With the pictures left aside, write out the entries that follow exactly.

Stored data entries
_ _ _ _ _ _ _

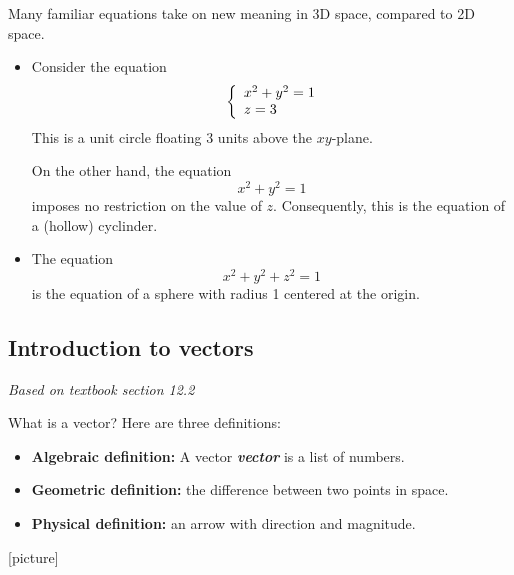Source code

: \documentclass[10pt]{article}
\DeclareRobustCommand{\demph}[1]{%
  \ifmmode
  {\color{Blue}#1}%
  \else
  {\color{Blue}\bfseries\slshape #1}%
  \fi
}
\theoremstyle{definition}
\newcommand{\1}[1]{\textbf{1}_{\left[#1\right]}} %
\begin{document}
Many familiar equations take on new meaning in 3D space, compared to 2D space.

\begin{itemize}
  \item Consider the equation
  \begin{equation*}
    \left\{ \begin{array}{l@{}l} x^{2}+y^{2} =1 \\ z=3 \end{array}\right.
  \end{equation*}
  This is a unit circle floating 3 units above the $xy$-plane.

  On the other hand, the equation
  \begin{equation*}
    x^{2}+y^{2}=1
  \end{equation*}
  imposes no restriction on the value of $z$. Consequently, this is the equation of a (hollow) cyclinder.

  \item The equation
  \begin{equation*}
    x^{2}+y^{2}+z^{2}=1
  \end{equation*}
  is the equation of a sphere with radius 1 centered at the origin.

\end{itemize}


\subsection{Introduction to vectors}
\textit{Based on textbook section 12.2}

What is a vector? Here are three definitions:

\begin{itemize}
  \item \textbf{Algebraic definition:} A \demph{vector} is a list of numbers.
  \item \textbf{Geometric definition:} the difference between two points in space.
  \item \textbf{Physical definition:} an arrow with direction and magnitude.
\end{itemize}

[picture]
\end{document}
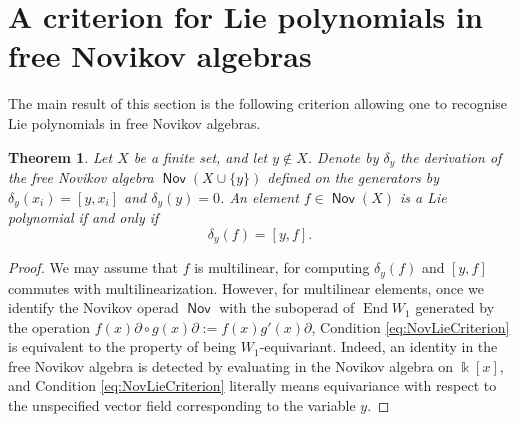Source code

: \documentclass[11pt,reqno]{amsart}
\theoremstyle{plain}
\newtheorem{theorem}{Theorem}[section]
\theoremstyle{definition}
\theoremstyle{remark}
\newcommand{\bk}{\Bbbk}
\DeclareMathOperator{\Nov}{\mathsf{Nov}}
\DeclareMathOperator{\End}{End}
\begin{document}
\section{A criterion for Lie polynomials in free Novikov algebras}

The main result of this section is the following criterion allowing one to recognise Lie polynomials in free Novikov algebras. 

\begin{theorem}\label{th:criterion-main}
Let $X$ be a finite set, and let $y\notin X$. Denote by $\delta_y$ the derivation of the free Novikov algebra $\Nov(X\cup\{y\})$ defined on the generators by $\delta_y(x_i)=[y,x_i]$ and $\delta_y(y)=0$. An element  $f\in\Nov(X)$ is a Lie polynomial if and only if
\begin{equation}\label{eq:NovLieCriterion}
\delta_y(f)=[y,f].    
\end{equation}
\end{theorem}

\begin{proof}
We may assume that $f$ is multilinear, for computing $\delta_y(f)$ and $[y,f]$ commutes with multilinearization. However, for multilinear elements, once we identify the Novikov operad $\Nov$ with the suboperad of $\End{W_1}$ generated by the operation $f(x)\partial\circ g(x)\partial:=f(x)g'(x)\partial$, Condition \eqref{eq:NovLieCriterion} is equivalent to the property of being $W_1$-equivariant. Indeed, an identity in the free Novikov algebra is detected by evaluating in the Novikov algebra on $\bk[x]$, and Condition \eqref{eq:NovLieCriterion} literally means equivariance with respect to the unspecified vector field corresponding to the variable $y$.
\end{proof}
\end{document}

_ _ _ _ _ _ _

Solution below:
Source code

: \documentclass[10pt]{article}
\DeclareRobustCommand{\demph}[1]{%
  \ifmmode
  {\color{Blue}#1}%
  \else
  {\color{Blue}\bfseries\slshape #1}%
  \fi
}
\theoremstyle{definition}
\newcommand{\1}[1]{\textbf{1}_{\left[#1\right]}} %
\begin{document}
Many familiar equations take on new meaning in 3D space, compared to 2D space.

\begin{itemize}
  \item Consider the equation
  \begin{equation*}
    \left\{ \begin{array}{l@{}l} x^{2}+y^{2} =1 \\ z=3 \end{array}\right.
  \end{equation*}
  This is a unit circle floating 3 units above the $xy$-plane.

  On the other hand, the equation
  \begin{equation*}
    x^{2}+y^{2}=1
  \end{equation*}
  imposes no restriction on the value of $z$. Consequently, this is the equation of a (hollow) cyclinder.

  \item The equation
  \begin{equation*}
    x^{2}+y^{2}+z^{2}=1
  \end{equation*}
  is the equation of a sphere with radius 1 centered at the origin.

\end{itemize}


\subsection{Introduction to vectors}
\textit{Based on textbook section 12.2}

What is a vector? Here are three definitions:

\begin{itemize}
  \item \textbf{Algebraic definition:} A \demph{vector} is a list of numbers.
  \item \textbf{Geometric definition:} the difference between two points in space.
  \item \textbf{Physical definition:} an arrow with direction and magnitude.
\end{itemize}

[picture]
\end{document}
Source code

: \documentclass[11pt,reqno]{amsart}
\theoremstyle{plain}
\newtheorem{theorem}{Theorem}[section]
\theoremstyle{definition}
\theoremstyle{remark}
\newcommand{\bk}{\Bbbk}
\DeclareMathOperator{\Nov}{\mathsf{Nov}}
\DeclareMathOperator{\End}{End}
\begin{document}
\section{A criterion for Lie polynomials in free Novikov algebras}

The main result of this section is the following criterion allowing one to recognise Lie polynomials in free Novikov algebras. 

\begin{theorem}\label{th:criterion-main}
Let $X$ be a finite set, and let $y\notin X$. Denote by $\delta_y$ the derivation of the free Novikov algebra $\Nov(X\cup\{y\})$ defined on the generators by $\delta_y(x_i)=[y,x_i]$ and $\delta_y(y)=0$. An element  $f\in\Nov(X)$ is a Lie polynomial if and only if
\begin{equation}\label{eq:NovLieCriterion}
\delta_y(f)=[y,f].    
\end{equation}
\end{theorem}

\begin{proof}
We may assume that $f$ is multilinear, for computing $\delta_y(f)$ and $[y,f]$ commutes with multilinearization. However, for multilinear elements, once we identify the Novikov operad $\Nov$ with the suboperad of $\End{W_1}$ generated by the operation $f(x)\partial\circ g(x)\partial:=f(x)g'(x)\partial$, Condition \eqref{eq:NovLieCriterion} is equivalent to the property of being $W_1$-equivariant. Indeed, an identity in the free Novikov algebra is detected by evaluating in the Novikov algebra on $\bk[x]$, and Condition \eqref{eq:NovLieCriterion} literally means equivariance with respect to the unspecified vector field corresponding to the variable $y$.
\end{proof}
\end{document}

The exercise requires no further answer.